By Dave Read, Lenox, MA, May 11, 2024 – Those broken and co-opted by the commanders of commerce, and by the laws crafted by their legislative-affairs employees for our perpetually campaigning electees to enact, betray an uncanny tendency toward what Jung-Americans label “Stockholm syndrome.” They fall in love with their captors/oppressors – or at least become overly desirous of pleasing them.
As if to illustrate to me that hope is to be found in even the most hopeless circumstance, the accidental death of my father in January 1963, soon after my 14th birthday, although depriving me of decades more time in the company of a truly wonderful and heroic man, gave me a headstart on my peers in acheiving personal emancipation from parental authority – in becoming my own man, so to speak.
His death freed me from the untoward influence of that generation of fathers who’d begun life during the Great Depression, then were sent to war in Europe and Africa and Asia, and sent again to Korea. The sin of Vietnam was only possible because the parental cohort, people already browbeaten by the likes of Father Coughlin and Sen. McCarthy, were impotent in the face of the bi-partisan effort to keep the war-making segment of the coming consumer economy bustling.
Few of my peers escaped being harmed by being raised in the novel atmosphere of the Cold War, which is the first “war” waged where words are the principle weapons. The USA and the USSR conspired to rebuild their post-war economies with the assent of populations scared into submission by the heinous construct of “Mutually-Assured Destruction.”
The biggest mistake America made in the aftermath of WWII was to reconstitute and make permanent the C.I.A., which FDR had reluctantly been convinced would be essential to the successful prosecution of the war, since the UK, Europe and Russia already had centuries of experience in bribery, blackmail, and the suborning of treason. Russians are still the acknowledged masters of espionage, with the French, Germans, English and others in her Imperial wake.

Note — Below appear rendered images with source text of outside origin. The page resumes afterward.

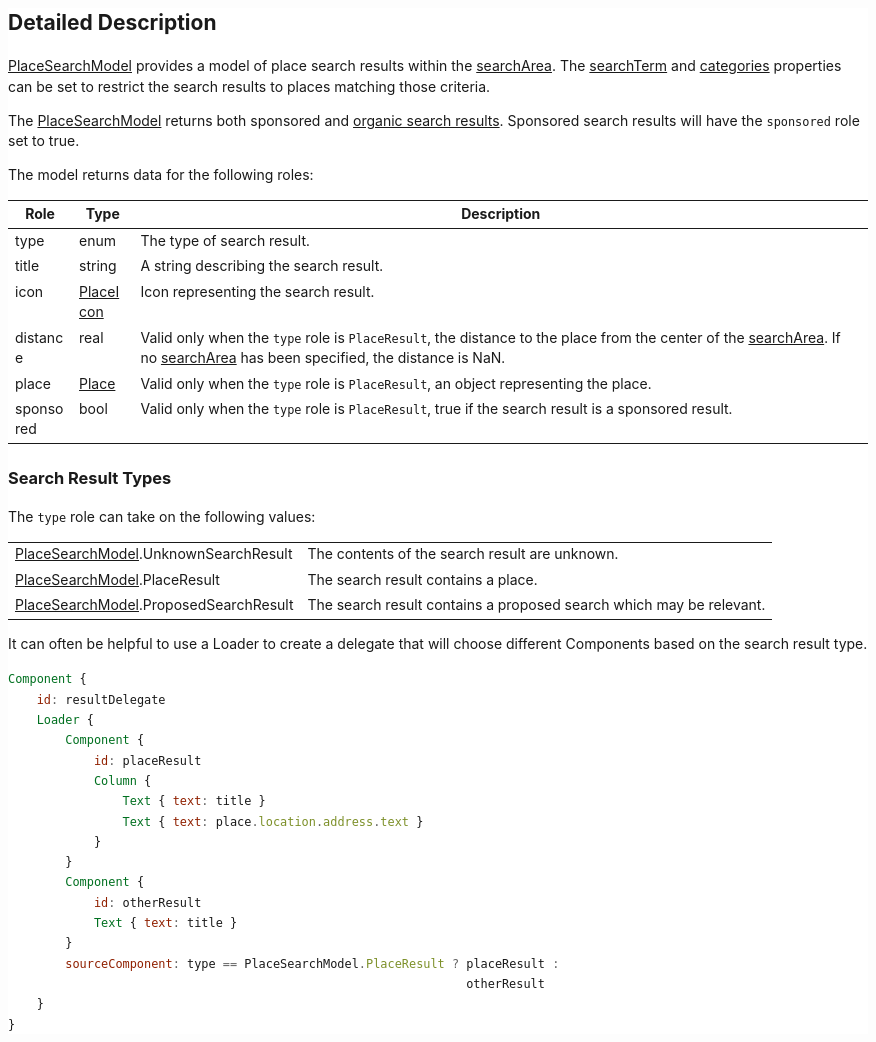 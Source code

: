 <span id="details"></span>
Detailed Description
--------------------

[PlaceSearchModel](../../sdk-15.04.1/QtLocation.PlaceSearchModel.md) provides a model of place search results within the [searchArea](../../sdk-15.04.1/QtLocation.PlaceSearchModel.md#searchArea-prop). The [searchTerm](../../sdk-15.04.1/QtLocation.PlaceSearchModel.md#searchTerm-prop) and [categories](../../sdk-15.04.1/QtLocation.location-places-backend.md#categories) properties can be set to restrict the search results to places matching those criteria.

The [PlaceSearchModel](../../sdk-15.04.1/QtLocation.PlaceSearchModel.md) returns both sponsored and [organic search results](http://en.wikipedia.org/wiki/Organic_search). Sponsored search results will have the `sponsored` role set to true.

<span id="placesearchmodel-roles"></span>
The model returns data for the following roles:

| Role      | Type                                                                            | Description                                                                                                                                                                                                                                                                                                                      |
|-----------|---------------------------------------------------------------------------------|----------------------------------------------------------------------------------------------------------------------------------------------------------------------------------------------------------------------------------------------------------------------------------------------------------------------------------|
| type      | enum                                                                            | The type of search result.                                                                                                                                                                                                                                                                                                       |
| title     | string                                                                          | A string describing the search result.                                                                                                                                                                                                                                                                                           |
| icon      | [PlaceIcon](../../sdk-15.04.1/QtLocation.location-cpp-qml.md#placeicon) | Icon representing the search result.                                                                                                                                                                                                                                                                                             |
| distance  | real                                                                            | Valid only when the `type` role is `PlaceResult`, the distance to the place from the center of the [searchArea](../../sdk-15.04.1/QtLocation.PlaceSearchModel.md#searchArea-prop). If no [searchArea](../../sdk-15.04.1/QtLocation.PlaceSearchModel.md#searchArea-prop) has been specified, the distance is NaN. |
| place     | [Place](../../sdk-15.04.1/QtLocation.location-cpp-qml.md#place)         | Valid only when the `type` role is `PlaceResult`, an object representing the place.                                                                                                                                                                                                                                              |
| sponsored | bool                                                                            | Valid only when the `type` role is `PlaceResult`, true if the search result is a sponsored result.                                                                                                                                                                                                                               |

<span id="search-result-types"></span>
### Search Result Types

The `type` role can take on the following values:

|                                                                                                   |                                                                     |
|---------------------------------------------------------------------------------------------------|---------------------------------------------------------------------|
| [PlaceSearchModel](../../sdk-15.04.1/QtLocation.PlaceSearchModel.md).UnknownSearchResult  | The contents of the search result are unknown.                      |
| [PlaceSearchModel](../../sdk-15.04.1/QtLocation.PlaceSearchModel.md).PlaceResult          | The search result contains a place.                                 |
| [PlaceSearchModel](../../sdk-15.04.1/QtLocation.PlaceSearchModel.md).ProposedSearchResult | The search result contains a proposed search which may be relevant. |

It can often be helpful to use a Loader to create a delegate that will choose different Components based on the search result type.

``` qml
Component {
    id: resultDelegate
    Loader {
        Component {
            id: placeResult
            Column {
                Text { text: title }
                Text { text: place.location.address.text }
            }
        }
        Component {
            id: otherResult
            Text { text: title }
        }
        sourceComponent: type == PlaceSearchModel.PlaceResult ? placeResult :
                                                                otherResult
    }
}
```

After an initial flirtation with the dark arts, President Truman shuttered the war-time arency – then was convinced of its necessity. Was Truman susceptible to the charms of the half-American Churchill, as FDR decidedly was not? Would various of the west’s “atomic secrets” become KGB property if the aristocrats of England’s MI6 hadn’t handed them over to their Marxist heroes?
Would your opinion of the C.I.A. change if you knew that the funding source for their first series of uprisings was the Marshall Plan? The lies and bribes that toppled the first democratically elected leader in the Middle East, with the C.I.A. puppet Shah propped-up in his place, plus secret acts of treachery in every part of the world, were financed by secret pools of foreign cash raised via the Marshall Plan, without the knowledge or consent of the American people?

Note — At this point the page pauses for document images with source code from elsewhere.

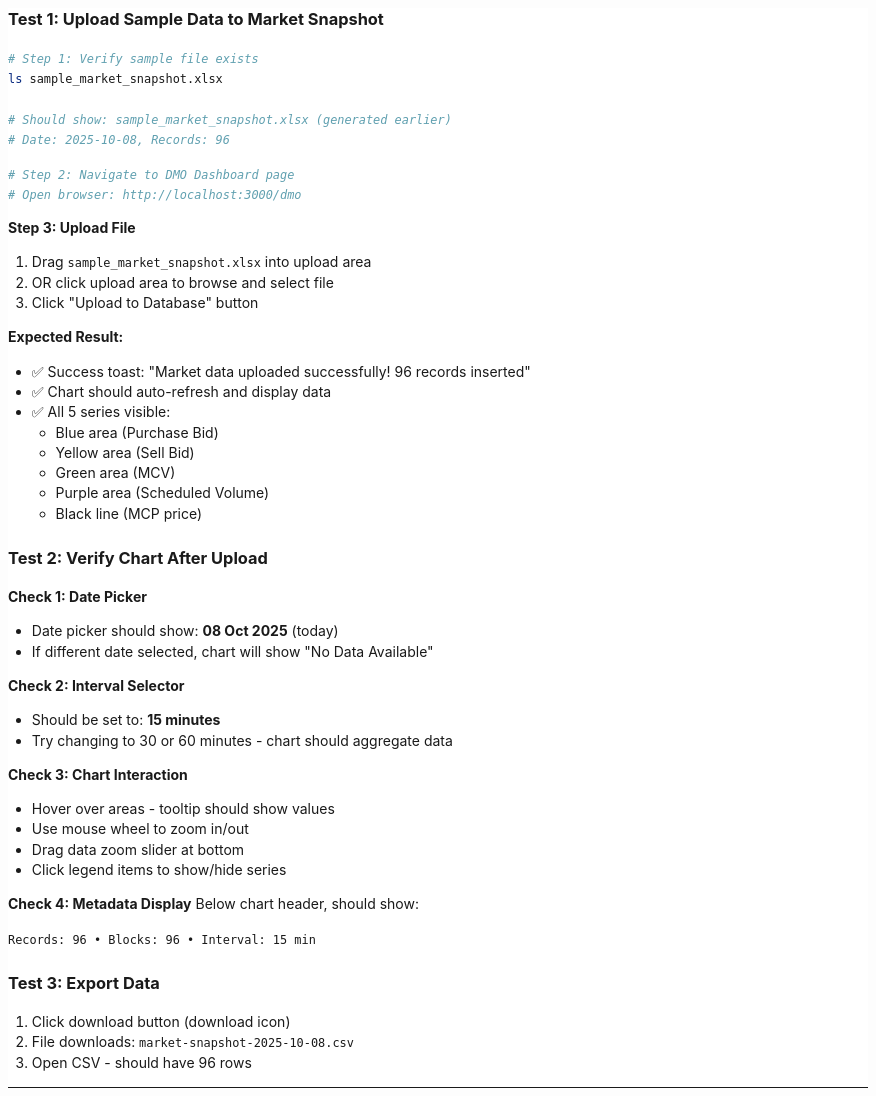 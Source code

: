 ### Test 1: Upload Sample Data to Market Snapshot
```bash
# Step 1: Verify sample file exists
ls sample_market_snapshot.xlsx

# Should show: sample_market_snapshot.xlsx (generated earlier)
# Date: 2025-10-08, Records: 96
```

```bash
# Step 2: Navigate to DMO Dashboard page
# Open browser: http://localhost:3000/dmo
```

**Step 3: Upload File**
1. Drag `sample_market_snapshot.xlsx` into upload area
2. OR click upload area to browse and select file
3. Click "Upload to Database" button

**Expected Result:**
- ✅ Success toast: "Market data uploaded successfully! 96 records inserted"
- ✅ Chart should auto-refresh and display data
- ✅ All 5 series visible:
  - Blue area (Purchase Bid)
  - Yellow area (Sell Bid) 
  - Green area (MCV)
  - Purple area (Scheduled Volume)
  - Black line (MCP price)

### Test 2: Verify Chart After Upload

**Check 1: Date Picker**
- Date picker should show: **08 Oct 2025** (today)
- If different date selected, chart will show "No Data Available"

**Check 2: Interval Selector**
- Should be set to: **15 minutes**
- Try changing to 30 or 60 minutes - chart should aggregate data

**Check 3: Chart Interaction**
- Hover over areas - tooltip should show values
- Use mouse wheel to zoom in/out
- Drag data zoom slider at bottom
- Click legend items to show/hide series

**Check 4: Metadata Display**
Below chart header, should show:
```
Records: 96 • Blocks: 96 • Interval: 15 min
```

### Test 3: Export Data
1. Click download button (download icon)
2. File downloads: `market-snapshot-2025-10-08.csv`
3. Open CSV - should have 96 rows

--- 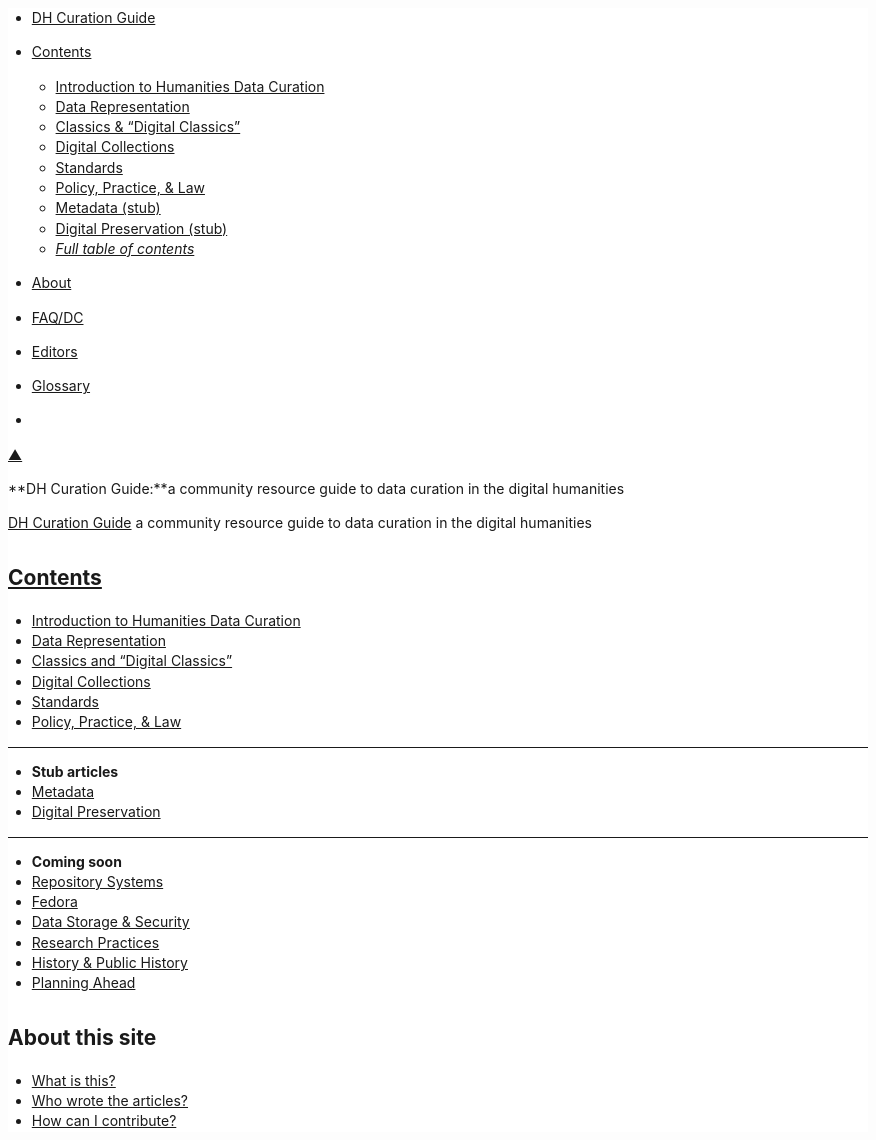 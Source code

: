 -   [DH Curation Guide](../index.html)
-   [Contents](../contents/)
    -   [Introduction to Humanities Data Curation](../intro/)
    -   [Data Representation](../representation/)
    -   [Classics & “Digital Classics”](../research-practices/classics/)
    -   [Digital Collections](../collections/)
    -   [Standards](../collections/standards/)
    -   [Policy, Practice, & Law](../legal/policy/)
    -   [Metadata (stub)](../metadata/)
    -   [Digital Preservation (stub)](../preservation/)
    -   [*Full table of contents*](../contents/)

-   [About](../about/)
-   [FAQ/DC](../faq/)
-   [Editors](../editors/)
-   [Glossary](../glossary.html)
-   

[▲](#top)

**DH Curation Guide:**a community resource guide to data curation in the
digital humanities

[DH Curation Guide](../index.html) a community resource guide to data
curation in the digital humanities

## [Contents](../contents/ "grid view")

-   [Introduction to Humanities Data Curation](../intro/)
-   [Data Representation](../representation/)
-   [Classics and “Digital Classics”](../research-practices/classics/)
-   [Digital Collections](../collections/)
-   [Standards](../collections/standards/)
-   [Policy, Practice, & Law](../legal/policy/)

* * * * *

-   **Stub articles**
-   [Metadata](../metadata/)
-   [Digital Preservation](../preservation/)

* * * * *

-   **Coming soon**
-   [Repository Systems](../repositories/)
-   [Fedora](../repositories/fedora/)
-   [Data Storage & Security](../storage/)
-   [Research Practices](../research-practices/)
-   [History & Public History](../research-practices/history/)
-   [Planning Ahead](../planning/)

## About this site

-   [What is this?](#what)
-   [Who wrote the articles?](#who)
-   [How can I contribute?](#how)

Every dollar congress authorized for it had to be matched by the beneficiary country – those monies amounted to the bank that paid every unaccounted-for check deposited by the C.I.A. to pay for assassinations and uprisings around the globe.
The feckless GOP, taking full advantage of a war-weary President Eisenhower, gave Ike’s pals, Alan and J. Foster Dulles, absolute control of the State Department and C.I.A. By early in Ike’s second term, the horrors that have spoiled every second of the 21st century had been set in motion in Tehran, in Japan, in Vietnam, in Latin and South America, by an unfettered band of bourbon-guzzling cowboys, mostly recent Yale graduates.
I’ve been lucky enough to follow my own dim lights; I didn’t get drafted, and so I haven’t been trained to kill, nor even taught the difference between a weapon and a gun! That is a blessing many of my friends and peers were deprived of. I made a half-hearted effort to merge into the mainstream, at the wrong age and for the wrong reasons, which I followed with decades working on the fringe of the “establishment,” but otherwise not asked to compromise much of my precious personal principles. For the most part, I’ve gotten by, able to remain in communion with family and friends, almost none of whom share my alienation from the status quo!
Of course, I’m just as petty a sinner as the next guy, but I haven’t sold nor leased whatever talents and gifts nature saw fit to outfit me with. And unless the likes of Cadillac and Victoria’s Secret come calling, I ain’t gonna start selling out in my seventies!
The mine field that trapped all those Depression-era fathers and their Baby Boom sons did terrible damage to boyhood pals and cousins. Friends whose fathers had financed their professional training, in exchange for some years in the custody of the armed services, found themselves estranged from their sons when ordered to suspend the discharge of their fatherly obligations in favor of discharging their postponed military duty. It’s long been said that truth is the first casualty of war, but I think family is – both the old-fashioned nuclear family and the figurative American family. Neither survived Vietnam. Neither is well today.
If that weren’t bad, or sad, enough, even our self-appointed narrator of the national story, Ken Burns (now without bangs, at long last), was made to lie by America’s Vietnam episode. He declared, in the introduction to his Vietnam product, that every American involved at the war’s outset had good intentions. You don’t even know every American who was involved, Ken, and I’m pretty sure you’d never make such a claim again if there were anybody on hand to challenge your baseless, false assertion.